[Data records]

============

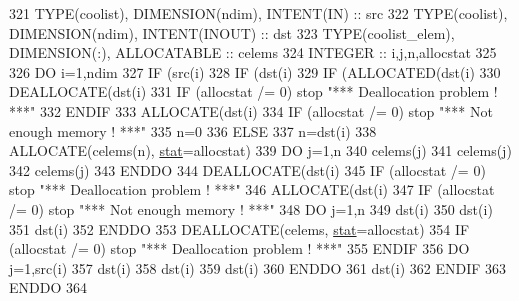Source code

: \begin{DoxyCode}
321     \textcolor{keywordtype}{TYPE}(coolist), \textcolor{keywordtype}{DIMENSION(ndim)}, \textcolor{keywordtype}{INTENT(IN)} :: src
322     \textcolor{keywordtype}{TYPE}(coolist), \textcolor{keywordtype}{DIMENSION(ndim)}, \textcolor{keywordtype}{INTENT(INOUT)} :: dst
323     \textcolor{keywordtype}{TYPE}(coolist\_elem), \textcolor{keywordtype}{DIMENSION(:)}, \textcolor{keywordtype}{ALLOCATABLE} :: celems
324     \textcolor{keywordtype}{INTEGER} :: i,j,n,allocstat
325 
326     \textcolor{keywordflow}{DO} i=1,ndim
327        \textcolor{keywordflow}{IF} (src(i)%
328           \textcolor{keywordflow}{IF} (dst(i)%
329              \textcolor{keywordflow}{IF} (\textcolor{keyword}{ALLOCATED}(dst(i)%
330                 \textcolor{keyword}{DEALLOCATE}(dst(i)%
331                 \textcolor{keywordflow}{IF} (allocstat /= 0) stop \textcolor{stringliteral}{"*** Deallocation problem ! ***"}
332 \textcolor{keywordflow}{             ENDIF}
333              \textcolor{keyword}{ALLOCATE}(dst(i)%
334              \textcolor{keywordflow}{IF} (allocstat /= 0) stop \textcolor{stringliteral}{"*** Not enough memory ! ***"}
335              n=0
336           \textcolor{keywordflow}{ELSE}
337              n=dst(i)%
338              \textcolor{keyword}{ALLOCATE}(celems(n), \hyperlink{namespacestat}{stat}=allocstat)
339              \textcolor{keywordflow}{DO} j=1,n
340                 celems(j)%
341                 celems(j)%
342                 celems(j)%
343 \textcolor{keywordflow}{             ENDDO}
344              \textcolor{keyword}{DEALLOCATE}(dst(i)%
345              \textcolor{keywordflow}{IF} (allocstat /= 0) stop \textcolor{stringliteral}{"*** Deallocation problem ! ***"}
346              \textcolor{keyword}{ALLOCATE}(dst(i)%
347              \textcolor{keywordflow}{IF} (allocstat /= 0) stop \textcolor{stringliteral}{"*** Not enough memory ! ***"}
348              \textcolor{keywordflow}{DO} j=1,n
349                 dst(i)%
350                 dst(i)%
351                 dst(i)%
352 \textcolor{keywordflow}{             ENDDO}
353              \textcolor{keyword}{DEALLOCATE}(celems, \hyperlink{namespacestat}{stat}=allocstat)
354              \textcolor{keywordflow}{IF} (allocstat /= 0) stop \textcolor{stringliteral}{"*** Deallocation problem ! ***"}
355 \textcolor{keywordflow}{          ENDIF}
356           \textcolor{keywordflow}{DO} j=1,src(i)%
357              dst(i)%
358              dst(i)%
359              dst(i)%
360 \textcolor{keywordflow}{          ENDDO}
361           dst(i)%
362 \textcolor{keywordflow}{       ENDIF}
363 \textcolor{keywordflow}{    ENDDO}
364 
\end{DoxyCode}
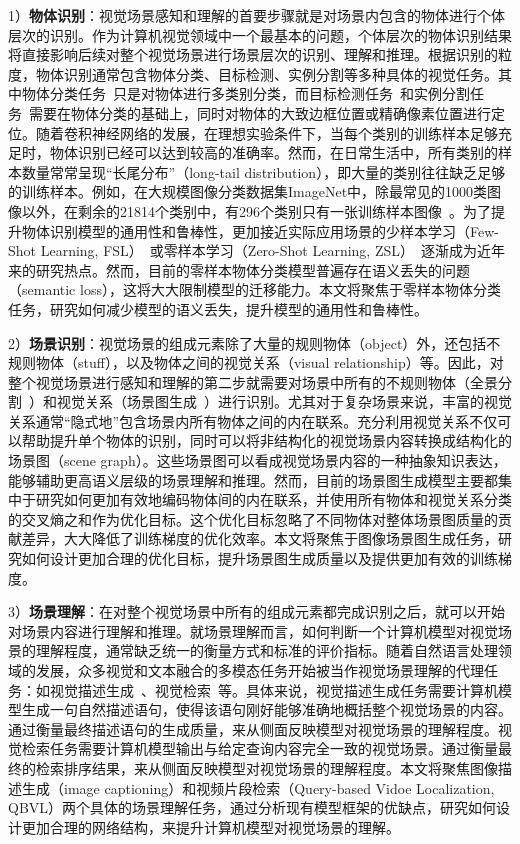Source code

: 1）\textbf{物体识别}：视觉场景感知和理解的首要步骤就是对场景内包含的物体进行个体层次的识别。作为计算机视觉领域中一个最基本的问题，个体层次的物体识别结果将直接影响后续对整个视觉场景进行场景层次的识别、理解和推理。根据识别的粒度，物体识别通常包含物体分类、目标检测、实例分割等多种具体的视觉任务。其中物体分类任务~\cite{russakovsky2015imagenet,krizhevsky2012imagenet,simonyan2015very,szegedy2015going,he2016deep,xie2017aggregated,hu2018squeeze}只是对物体进行多类别分类，而目标检测任务~\cite{ren2015faster,liu2016ssd,redmon2016you}和实例分割任务~\cite{he2017mask}需要在物体分类的基础上，同时对物体的大致边框位置或精确像素位置进行定位。随着卷积神经网络的发展，在理想实验条件下，当每个类别的训练样本足够充足时，物体识别已经可以达到较高的准确率。然而，在日常生活中，所有类别的样本数量常常呈现“长尾分布”（long-tail distribution），即大量的类别往往缺乏足够的训练样本。例如，在大规模图像分类数据集ImageNet中，除最常见的1000类图像以外，在剩余的21814个类别中，有296个类别只有一张训练样本图像~\cite{russakovsky2015imagenet}。为了提升物体识别模型的通用性和鲁棒性，更加接近实际应用场景的少样本学习（Few-Shot Learning, FSL）~\cite{fei2006one}或零样本学习（Zero-Shot Learning, ZSL）~\cite{lampert2009learning}逐渐成为近年来的研究热点。然而，目前的零样本物体分类模型普遍存在语义丢失的问题（semantic loss），这将大大限制模型的迁移能力。本文将聚焦于零样本物体分类任务，研究如何减少模型的语义丢失，提升模型的通用性和鲁棒性。

2）\textbf{场景识别}：视觉场景的组成元素除了大量的规则物体（object）外，还包括不规则物体（stuff），以及物体之间的视觉关系（visual relationship）等。因此，对整个视觉场景进行感知和理解的第二步就需要对场景中所有的不规则物体（全景分割~\cite{kirillov2019panoptic}）和视觉关系（场景图生成~\cite{johnson2015image}）进行识别。尤其对于复杂场景来说，丰富的视觉关系通常“隐式地”包含场景内所有物体之间的内在联系。充分利用视觉关系不仅可以帮助提升单个物体的识别，同时可以将非结构化的视觉场景内容转换成结构化的场景图（scene graph）。这些场景图可以看成视觉场景内容的一种抽象知识表达，能够辅助更高语义层级的场景理解和推理。然而，目前的场景图生成模型主要都集中于研究如何更加有效地编码物体间的内在联系，并使用所有物体和视觉关系分类的交叉熵之和作为优化目标。这个优化目标忽略了不同物体对整体场景图质量的贡献差异，大大降低了训练梯度的优化效率。本文将聚焦于图像场景图生成任务，研究如何设计更加合理的优化目标，提升场景图生成质量以及提供更加有效的训练梯度。

3）\textbf{场景理解}：在对整个视觉场景中所有的组成元素都完成识别之后，就可以开始对场景内容进行理解和推理。就场景理解而言，如何判断一个计算机模型对视觉场景的理解程度，通常缺乏统一的衡量方式和标准的评价指标。随着自然语言处理领域的发展，众多视觉和文本融合的多模态任务开始被当作视觉场景理解的代理任务：如视觉描述生成~\cite{vinyals2015show}、视觉检索~\cite{gao2017tall}等。具体来说，视觉描述生成任务需要计算机模型生成一句自然描述语句，使得该语句刚好能够准确地概括整个视觉场景的内容。通过衡量最终描述语句的生成质量，来从侧面反映模型对视觉场景的理解程度。视觉检索任务需要计算机模型输出与给定查询内容完全一致的视觉场景。通过衡量最终的检索排序结果，来从侧面反映模型对视觉场景的理解程度。本文将聚焦图像描述生成（image captioning）和视频片段检索（Query-based Vidoe Localization, QBVL）两个具体的场景理解任务，通过分析现有模型框架的优缺点，研究如何设计更加合理的网络结构，来提升计算机模型对视觉场景的理解。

============

* _Exercise instructions_:
All lines in the entries above that include "ENDDO" should be found and copied.

* _Output for this exercise_:
343 \textcolor{keywordflow}{             ENDDO}
352 \textcolor{keywordflow}{             ENDDO}
360 \textcolor{keywordflow}{          ENDDO}
363 \textcolor{keywordflow}{    ENDDO}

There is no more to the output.